(Problem to work on)
Only one stretch of the data below should be repeated: the lines from the line containing "4. **Plan for" through the line containing "एआय एजंटला व्यवस्थापित", inclusive, exactly as they are.

(Provided information)

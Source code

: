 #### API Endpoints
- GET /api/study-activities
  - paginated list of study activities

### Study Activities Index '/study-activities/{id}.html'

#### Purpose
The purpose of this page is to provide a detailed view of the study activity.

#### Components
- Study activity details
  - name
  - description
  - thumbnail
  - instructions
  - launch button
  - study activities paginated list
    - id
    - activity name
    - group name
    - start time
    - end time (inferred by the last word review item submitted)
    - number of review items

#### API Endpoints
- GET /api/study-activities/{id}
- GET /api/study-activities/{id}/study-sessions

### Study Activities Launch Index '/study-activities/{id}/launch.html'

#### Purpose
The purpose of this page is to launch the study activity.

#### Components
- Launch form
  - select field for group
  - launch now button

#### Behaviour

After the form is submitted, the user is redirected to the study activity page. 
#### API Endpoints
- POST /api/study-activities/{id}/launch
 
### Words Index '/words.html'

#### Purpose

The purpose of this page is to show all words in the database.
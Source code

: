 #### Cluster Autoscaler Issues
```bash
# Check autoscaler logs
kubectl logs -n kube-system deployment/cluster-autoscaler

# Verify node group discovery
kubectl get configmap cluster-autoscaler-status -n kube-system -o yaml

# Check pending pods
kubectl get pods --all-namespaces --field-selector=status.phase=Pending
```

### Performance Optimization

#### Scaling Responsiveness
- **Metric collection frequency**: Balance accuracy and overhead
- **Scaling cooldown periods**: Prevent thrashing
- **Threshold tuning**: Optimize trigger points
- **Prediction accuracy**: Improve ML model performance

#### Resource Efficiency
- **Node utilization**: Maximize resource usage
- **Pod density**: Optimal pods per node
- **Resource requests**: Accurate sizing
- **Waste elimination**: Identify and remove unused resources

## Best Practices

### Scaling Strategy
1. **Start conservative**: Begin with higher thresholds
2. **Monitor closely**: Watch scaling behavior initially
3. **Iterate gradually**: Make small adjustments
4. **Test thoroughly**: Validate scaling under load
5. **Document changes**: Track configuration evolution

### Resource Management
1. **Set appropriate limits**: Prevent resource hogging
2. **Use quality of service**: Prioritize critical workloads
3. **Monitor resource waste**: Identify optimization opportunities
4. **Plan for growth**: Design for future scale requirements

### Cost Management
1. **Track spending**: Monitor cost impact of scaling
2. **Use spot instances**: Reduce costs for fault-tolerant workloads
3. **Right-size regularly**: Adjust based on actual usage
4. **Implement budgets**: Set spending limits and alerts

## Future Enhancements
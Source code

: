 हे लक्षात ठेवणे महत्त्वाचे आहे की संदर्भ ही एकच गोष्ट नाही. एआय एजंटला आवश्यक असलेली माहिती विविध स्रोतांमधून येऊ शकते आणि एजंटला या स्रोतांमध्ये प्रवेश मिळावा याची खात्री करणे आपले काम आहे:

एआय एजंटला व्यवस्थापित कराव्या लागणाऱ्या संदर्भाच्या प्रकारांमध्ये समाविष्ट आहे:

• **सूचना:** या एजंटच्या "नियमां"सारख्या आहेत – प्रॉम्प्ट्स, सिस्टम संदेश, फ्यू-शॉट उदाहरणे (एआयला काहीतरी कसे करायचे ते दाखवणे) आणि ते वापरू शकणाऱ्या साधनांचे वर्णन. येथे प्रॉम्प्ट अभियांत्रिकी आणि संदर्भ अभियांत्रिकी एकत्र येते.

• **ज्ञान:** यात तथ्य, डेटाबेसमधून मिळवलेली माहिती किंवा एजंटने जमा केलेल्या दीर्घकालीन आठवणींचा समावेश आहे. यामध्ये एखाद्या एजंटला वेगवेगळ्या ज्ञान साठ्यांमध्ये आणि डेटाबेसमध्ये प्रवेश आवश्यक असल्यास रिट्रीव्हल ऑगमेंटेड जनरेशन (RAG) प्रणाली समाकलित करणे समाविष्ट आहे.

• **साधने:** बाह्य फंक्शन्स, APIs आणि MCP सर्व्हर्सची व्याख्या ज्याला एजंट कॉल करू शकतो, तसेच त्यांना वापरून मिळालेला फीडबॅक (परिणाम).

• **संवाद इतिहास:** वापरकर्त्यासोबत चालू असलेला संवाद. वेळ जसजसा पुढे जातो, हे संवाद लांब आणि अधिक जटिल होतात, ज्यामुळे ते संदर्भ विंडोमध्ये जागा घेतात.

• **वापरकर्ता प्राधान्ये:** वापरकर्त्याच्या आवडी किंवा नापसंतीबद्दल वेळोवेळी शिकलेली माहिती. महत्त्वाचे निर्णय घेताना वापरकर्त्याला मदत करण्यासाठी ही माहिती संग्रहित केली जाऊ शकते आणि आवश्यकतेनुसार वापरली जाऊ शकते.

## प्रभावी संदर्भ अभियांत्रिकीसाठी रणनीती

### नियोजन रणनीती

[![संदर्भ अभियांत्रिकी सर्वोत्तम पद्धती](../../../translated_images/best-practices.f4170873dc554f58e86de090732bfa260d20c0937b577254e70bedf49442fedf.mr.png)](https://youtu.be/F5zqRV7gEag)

(Result for this exercise)
4. **Plan for growth**: Design for future scale requirements

### Cost Management
1. **Track spending**: Monitor cost impact of scaling
2. **Use spot instances**: Reduce costs for fault-tolerant workloads
3. **Right-size regularly**: Adjust based on actual usage
4. **Implement budgets**: Set spending limits and alerts

## Future Enhancements
Source code

: हे लक्षात ठेवणे महत्त्वाचे आहे की संदर्भ ही एकच गोष्ट नाही. एआय एजंटला आवश्यक असलेली माहिती विविध स्रोतांमधून येऊ शकते आणि एजंटला या स्रोतांमध्ये प्रवेश मिळावा याची खात्री करणे आपले काम आहे:

एआय एजंटला व्यवस्थापित कराव्या लागणाऱ्या संदर्भाच्या प्रकारांमध्ये समाविष्ट आहे:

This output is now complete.